In Chris’ view, tribal knowledge is a very dangerous place to be. You have amazing and extremely valuable knowledge but it’s trapped in people’s heads. What happens if they leave? We all know about tribal knowledge but it’s especially important in data because again the context and nuance, not just the column name, matters 🙂 So extract that valuable tribal information, get it into a consumable format for the entire organization. It frees up the time of your most knowledgeable people too as they aren’t answering questions all the time – extract once but leveraged by many 🙂
Good documentation, good knowledge sharing isn’t about anticipating every challenge and writing out the fix or entirely preventing it according to Chris – that’s not feasible. It’s okay to get things into a knowledge base rather than the perfect metadata tool at first. You want to improve but if you are waiting for the perfect solution, you won’t ever move forward with your data documentation. So get something out, put it in front of others, ask for feedback, and improve. And as stated, documentation doesn’t have to answer all questions – it’s something to make sure people generally understand a certain set of data and if they have a deeper question, they have a clear question escalation path for who to ask.
It’s easy to get lost in data by focusing on ‘data as the point’ in Chris’ experience. Data is merely a vehicle for exchanging information. But there are lots of interesting technical challenges in dealing with data so data people often lose the plot. Without the context around the data, it’s useless too, so we have to focus on delivering it as one packaged unit. Scott note: this is what Zhamak keeps referring to as a data product container or a unit of data – that it isn’t merely the 1s and 0s but the context, the user experience, the lineage, etc. wrapped in one package so it is usable as is.
For Chris, the biggest issue right now in data, especially for something like data mesh, is the trapped metadata problem. It’s something Scott has mentioned repeatedly: most tools that touch your data in some way at best generate metadata that is trapped in that tool or it’s extremely difficult to extract and integrate that metadata into other tools. And when people write custom code to do transformations, they often don’t generate the metadata at all! So trying to get the full necessary picture of what’s happening around our data is extremely time-consuming and difficult.
Chris called out the need for specification around metadata so we can at least bring it all into one place. Only a few vendors have moved to making it possible to even extract most of the metadata they create – he noted Atlan and data.world – but hopefully more vendors are pushed – or dragged – into doing the same.
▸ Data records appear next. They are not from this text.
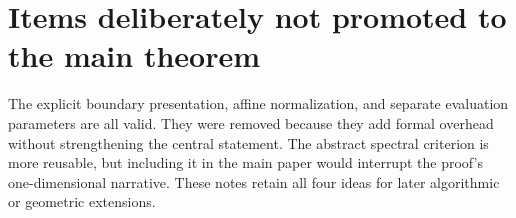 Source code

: \documentclass[11pt]{article}
\theoremstyle{definition}
\begin{document}
\section{Items deliberately not promoted to the main theorem}

The explicit boundary presentation, affine normalization, and separate
evaluation parameters are all valid.  They were removed because they add
formal overhead without strengthening the central statement.  The abstract
spectral criterion is more reusable, but including it in the main paper
would interrupt the proof's one-dimensional narrative.  These notes retain
all four ideas for later algorithmic or geometric extensions.
\end{document}
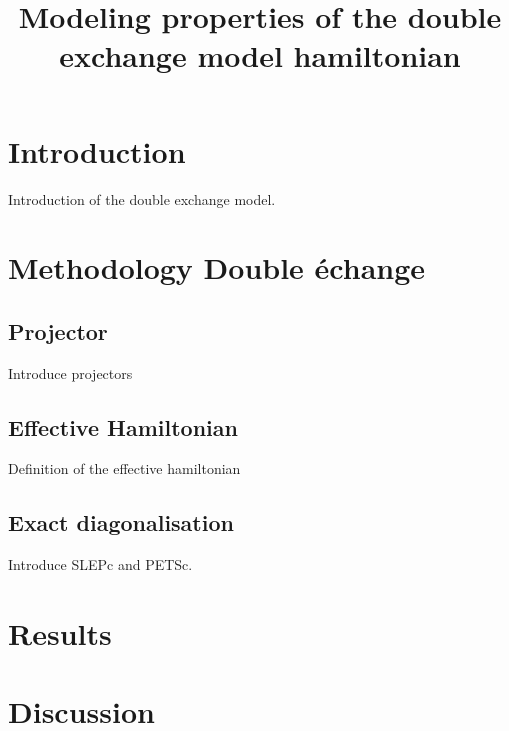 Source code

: \documentclass[ openright,titlepage,numbers=noenddot,headinclude,twoside,%
                footinclude=true,cleardoublepage=empty,abstractoff,%
                BCOR=5mm,paper=a4,fontsize=11pt,%
                ngerman,american,%
]{scrreprt}
\title{Modeling properties of the double exchange model hamiltonian}
\begin{document}
\maketitle
\thispagestyle{fancy}
\section{Introduction}

Introduction of the double exchange model.

\section{Methodology Double échange}

\subsection{Projector}

Introduce projectors

\subsection{Effective Hamiltonian}

Definition of the effective hamiltonian

\subsection{Exact diagonalisation}

Introduce SLEPc and PETSc.

\section{Results}
\section{Discussion}
\end{document}
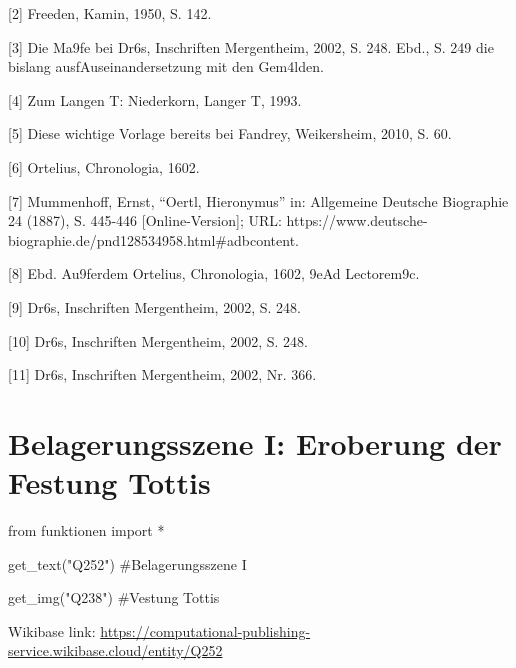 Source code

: \documentclass[
  letterpaper,
]{book}
\newenvironment{Shaded}{\begin{snugshade}}{\end{snugshade}}
\newcommand{\CommentTok}[1]{\textcolor[rgb]{0.37,0.37,0.37}{#1}}
\newcommand{\ImportTok}[1]{\textcolor[rgb]{0.00,0.46,0.62}{#1}}
\newcommand{\NormalTok}[1]{\textcolor[rgb]{0.00,0.23,0.31}{#1}}
\newcommand{\OperatorTok}[1]{\textcolor[rgb]{0.37,0.37,0.37}{#1}}
\newcommand{\StringTok}[1]{\textcolor[rgb]{0.13,0.47,0.30}{#1}}
\begin{document}
{[}2{]} Freeden, Kamin, 1950, S. 142.

{[}3{]} Die Ma\x9fe bei Dr\xb6s, Inschriften Mergentheim, 2002,
S. 248. Ebd., S. 249 die bislang
ausf\xbchrlichste Auseinandersetzung mit den Gem\xa4lden.

{[}4{]} Zum Langen T\xbcrkenkrieg: Niederkorn, Langer
T\xbcrkenkrieg, 1993.

{[}5{]} Diese wichtige Vorlage bereits bei Fandrey, Weikersheim, 2010,
S. 60.

{[}6{]} Ortelius, Chronologia, 1602.

{[}7{]} Mummenhoff, Ernst, ``Oertl, Hieronymus'' in: Allgemeine Deutsche
Biographie 24 (1887), S. 445-446 {[}Online-Version{]}; URL:
https://www.deutsche-biographie.de/pnd128534958.html\#adbcontent.

{[}8{]} Ebd. Au\x9ferdem Ortelius, Chronologia, 1602, \x9eAd
Lectorem\x9c.

{[}9{]} Dr\xb6s, Inschriften Mergentheim, 2002, S.
248.

{[}10{]} Dr\xb6s, Inschriften Mergentheim, 2002, S.
248.

{[}11{]} Dr\xb6s, Inschriften Mergentheim, 2002, Nr. 366.


\chapter{Belagerungsszene I: Eroberung der Festung
Tottis}\label{belagerungsszene-i-eroberung-der-festung-tottis}

\begin{Shaded}
\begin{Highlighting}[]
\ImportTok{from}\NormalTok{ funktionen }\ImportTok{import} \OperatorTok{*}
\end{Highlighting}
\end{Shaded}

\begin{Shaded}
\begin{Highlighting}[]
\NormalTok{get\_text(}\StringTok{"Q252"}\NormalTok{)}
\CommentTok{\#Belagerungsszene I}

\NormalTok{get\_img(}\StringTok{"Q238"}\NormalTok{)}
\CommentTok{\#Vestung Tottis}
\end{Highlighting}
\end{Shaded}

Wikibase link:
\url{https://computational-publishing-service.wikibase.cloud/entity/Q252}
\end{document}
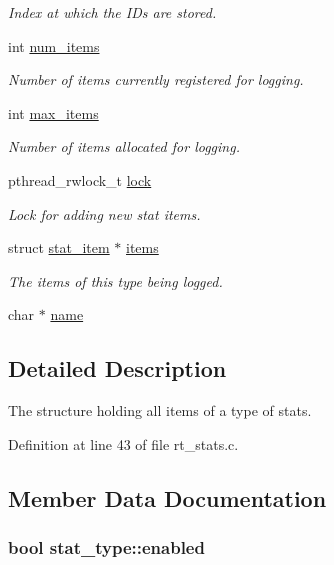 \begin{DoxyCompactItemize}
\begin{DoxyCompactList}\small\item\em Index at which the I\-Ds are stored. \end{DoxyCompactList}\item 
int \hyperlink{structstat__type_a58e7d3ee8ef48ab267367fc3266a9113}{num\-\_\-items}
\begin{DoxyCompactList}\small\item\em Number of items currently registered for logging. \end{DoxyCompactList}\item 
int \hyperlink{structstat__type_af697600ffa976b8c4530f7e20e817023}{max\-\_\-items}
\begin{DoxyCompactList}\small\item\em Number of items allocated for logging. \end{DoxyCompactList}\item 
pthread\-\_\-rwlock\-\_\-t \hyperlink{structstat__type_a22f632f9d74f51d3bd8d95a5c8b2536e}{lock}
\begin{DoxyCompactList}\small\item\em Lock for adding new stat items. \end{DoxyCompactList}\item 
struct \hyperlink{structstat__item}{stat\-\_\-item} $\ast$ \hyperlink{structstat__type_a15ccf932c19f6e6b07a3575a956cfacd}{items}
\begin{DoxyCompactList}\small\item\em The items of this type being logged. \end{DoxyCompactList}\item 
char $\ast$ \hyperlink{structstat__type_ae4e7f67c4950bcfbe35ba672bcfd6923}{name}
\end{DoxyCompactItemize}


\subsection{Detailed Description}
The structure holding all items of a type of stats. 

Definition at line 43 of file rt\-\_\-stats.\-c.



\subsection{Member Data Documentation}
\hypertarget{structstat__type_a3c657ea7ad6abd10ce5f50feafd7dae0}{
\subsubsection[{enabled}]{\setlength{\rightskip}{0pt plus 5cm}bool stat\-\_\-type\-::enabled}}\label{structstat__type_a3c657ea7ad6abd10ce5f50feafd7dae0}


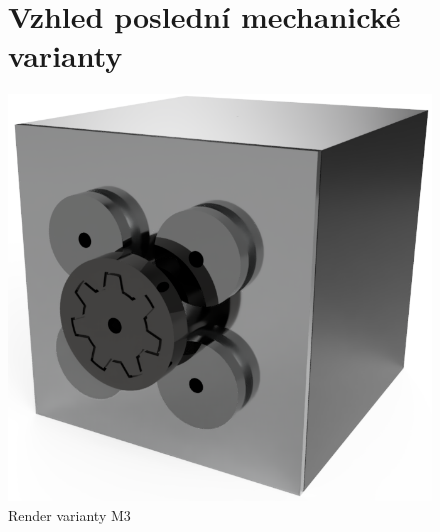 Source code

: \begin{figure}
	\section{Vzhled poslední mechanické varianty}
	\vspace{\OdsazeniNadpisu}
    \centering
    \includegraphics[width=\textwidth]{kapitoly/obrazky/M2/predni_render.PNG}
    \caption{Render varianty M3}
    \label{fig:M2-render}
\end{figure}
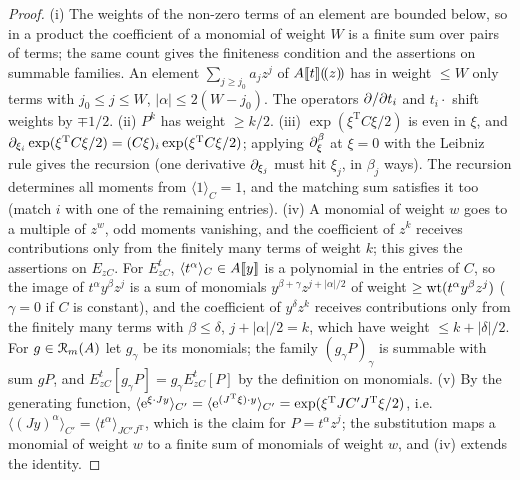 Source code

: \begin{proof}
(i) The weights of the non-zero terms of an element are bounded below, so in a product the coefficient of a monomial of weight $W$ is a finite sum over pairs of terms; the same count gives the finiteness condition and the assertions on summable families. An element $\sum_{j\geq j_0}a_jz^j$ of $A[\![ t ]\!](\!(z)\!)$ has in weight $\leq W$ only terms with $j_0\leq j\leq W$, $|\alpha|\leq2(W-j_0)$. The operators $\partial/\partial t_i$ and $t_i\cdot$ shift weights by $\mp1/2$. (ii) $P^k$ has weight $\geq k/2$. (iii) $\exp(\xi^{\mathrm T}C\xi/2)$ is even in $\xi$, and $\partial_{\xi_i}\exp(\xi^{\mathrm T}C\xi/2)=(C\xi)_i\exp(\xi^{\mathrm T}C\xi/2)$; applying $\partial_\xi^\beta$ at $\xi=0$ with the Leibniz rule gives the recursion (one derivative $\partial_{\xi_j}$ must hit $\xi_j$, in $\beta_j$ ways). The recursion determines all moments from $\langle1\rangle_C=1$, and the matching sum satisfies it too (match $i$ with one of the remaining entries). (iv) A monomial of weight $w$ goes to a multiple of $z^w$, odd moments vanishing, and the coefficient of $z^k$ receives contributions only from the finitely many terms of weight $k$; this gives the assertions on $E_{zC}$. For $E^t_{zC}$, $\langle t^\alpha\rangle_C\in A[\![ y ]\!]$ is a polynomial in the entries of $C$, so the image of $t^\alpha y^\beta z^j$ is a sum of monomials $y^{\beta+\gamma}z^{j+|\alpha|/2}$ of weight $\geq\operatorname{wt}(t^\alpha y^\beta z^j)$ ($\gamma=0$ if $C$ is constant), and the coefficient of $y^\delta z^k$ receives contributions only from the finitely many terms with $\beta\leq\delta$, $j+|\alpha|/2=k$, which have weight $\leq k+|\delta|/2$. For $g\in\mathcal{R}_m(A)$ let $g_\gamma$ be its monomials; the family $(g_\gamma P)_\gamma$ is summable with sum $gP$, and $E^t_{zC}[g_\gamma P]=g_\gamma E^t_{zC}[P]$ by the definition on monomials. (v) By the generating function, $\langle\mathrm{e}^{\xi\cdot Jy}\rangle_{C'}=\langle\mathrm{e}^{(J^{\mathrm T}\xi)\cdot y}\rangle_{C'}=\exp(\xi^{\mathrm T}JC'J^{\mathrm T}\xi/2)$, i.e.\ $\langle(Jy)^\alpha\rangle_{C'}=\langle t^\alpha\rangle_{JC'J^{\mathrm T}}$, which is the claim for $P=t^\alpha z^j$; the substitution maps a monomial of weight $w$ to a finite sum of monomials of weight $w$, and (iv) extends the identity.
\end{proof}

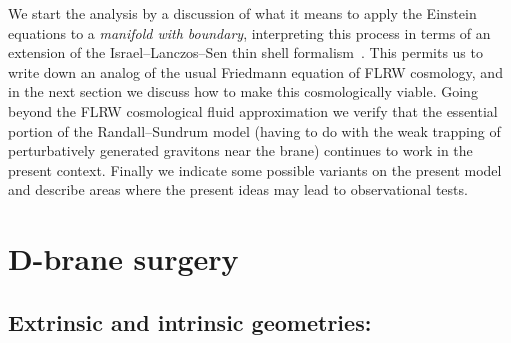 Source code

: \documentclass[a4paper,12pt]{article}
\begin{document}
We start the analysis by a discussion of what it means to apply the
Einstein equations to a {\em manifold with boundary}, interpreting
this process in terms of an extension of the Israel--Lanczos--Sen thin
shell formalism~\cite{Israel,Lanczos,Sen}. This permits us to write
down an analog of the usual Friedmann equation of FLRW cosmology, and
in the next section we discuss how to make this cosmologically
viable. Going beyond the FLRW cosmological fluid approximation we
verify that the essential portion of the Randall--Sundrum model
(having to do with the weak trapping of perturbatively generated
gravitons near the brane) continues to work in the present
context. Finally we indicate some possible variants on the present
model and describe areas where the present ideas may lead to
observational tests.




\section{D-brane surgery}
\label{S:surgery}
\subsection{Extrinsic and intrinsic geometries:}
\end{document}
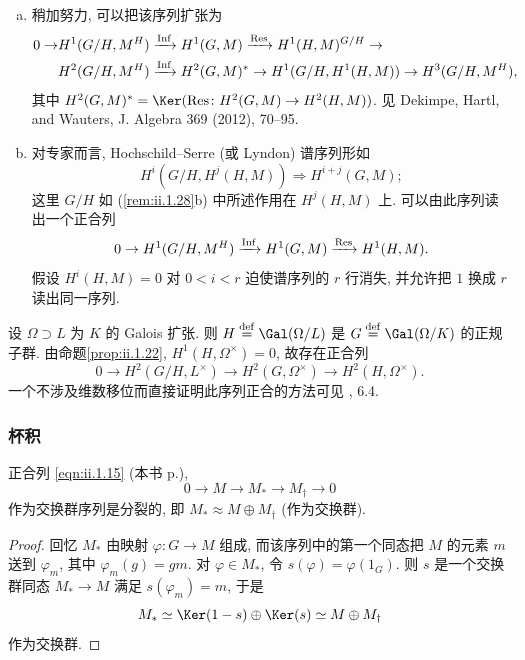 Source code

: \begin{remark}\label{rem:ii.1.35}
\begin{enumerate}[(a)]
\item 稍加努力, 可以把该序列扩张为
\[
 \begin{aligned}
 0\to &H^1(G/H,M^H)\xrightarrow{\Inf} H^1(G,M)\xrightarrow{\Res} H^1(H,M)^{G/H}\to\\
 &H^2(G/H,M^H)\xrightarrow{\Inf} H^2(G,M)^*\to H^1(G/H,H^1(H,M))\to H^3(G/H,M^H),
 \end{aligned}
\]
其中 $H^2(G,M)^*=\Ker(\Res\colon H^2(G,M)\to H^2(H,M))$. 见 Dekimpe, Hartl, and Wauters, J. Algebra 369 (2012), 70--95.
\item 对专家而言, Hochschild--Serre (或 Lyndon) 谱序列形如
\[
 H^i(G/H,H^j(H,M))\Rightarrow H^{i+j}(G,M);
\]
这里 $G/H$ 如 (\ref{rem:ii.1.28}b) 中所述作用在 $H^j(H,M)$ 上. 可以由此序列读出一个正合列
\[
 0\to H^1(G/H,M^H)\xrightarrow{\Inf} H^1(G,M)\xrightarrow{\Res} H^1(H,M).
\]
假设 $H^i(H,M)=0$ 对 $0<i<r$ 迫使谱序列的 $r$ 行消失, 并允许把 $1$ 换成 $r$ 读出同一序列.
\end{enumerate}
\end{remark}

\begin{example}\label{ex:ii.1.36}
设 $\Omega\supset L$ 为 $K$ 的 Galois 扩张. 则 $H\stackrel{\mathrm{def}}{=}\Gal(\Omega/L)$ 是 $G\stackrel{\mathrm{def}}{=}\Gal(\Omega/K)$ 的正规子群. 由命题\ref{prop:ii.1.22}, $H^1(H,\Omega^\times)=0$, 故存在正合列
\[
 0\to H^2(G/H,L^\times)\to H^2(G,\Omega^\times)\to H^2(H,\Omega^\times).
\]
一个不涉及维数移位而直接证明此序列正合的方法可见 \cite{Artin1951}, 6.4.
\end{example}

\subsubsection*{杯积}

\begin{lemma}\label{lem:ii.1.37}
正合列 \ref{eqn:ii.1.15} (本书 p.\pageref{eqn:ii.1.15}),
\[
 0\to M\to M_*\to M_\dagger\to 0
\]
作为交换群序列是分裂的, 即 $M_*\approx M\oplus M_\dagger$ (作为交换群).
\end{lemma}

\begin{proof}
回忆 $M_*$ 由映射 $\varphi\colon G\to M$ 组成, 而该序列中的第一个同态把 $M$ 的元素 $m$ 送到 $\varphi_m$, 其中 $\varphi_m(g)=gm$. 对 $\varphi\in M_*$, 令 $s(\varphi)=\varphi(1_G)$. 则 $s$ 是一个交换群同态 $M_*\to M$ 满足 $s(\varphi_m)=m$, 于是
\[
 M_*\simeq \Ker(1-s)\oplus \Ker(s)\simeq M\oplus M_\dagger
\]
作为交换群.
\end{proof}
OpenMetadata or other early projects may provide a good way to start developing some standards for how things are described, shared, and/or stored. But again, trapped metadata is a lock-in pain that vendors are seemingly unwilling to let go of unless their hands are forced.
To really move forward with how we all approach data – as an industry and at the organizational level – we need to change the way people think and feel about data according to Chris. But change forced upon people only _might_ change their way of working and usually doesn’t. So we have to focus on changing hearts and minds or the behavioral changes won’t actually net the necessary care changes to the ways of working and understanding we need in data. Easier said – to change hearts and minds – than done but actually changing how we work requires empathy not mandates.
Chris finished on two points: the first is to really change the way an organization does data, they have to understand how data fits into their overall strategy and how treating it as a product impacts the work. Something may be valuable now but that value might fade. It’s okay – and even very healthy – to end of life any data work that is no longer valuable. And the second point is that reuse is really key to generating strong business benefit from data. The cost of getting data to a point you can leverage it is typically high, look to make it reusable and find valuable ways of reuse as much as possible.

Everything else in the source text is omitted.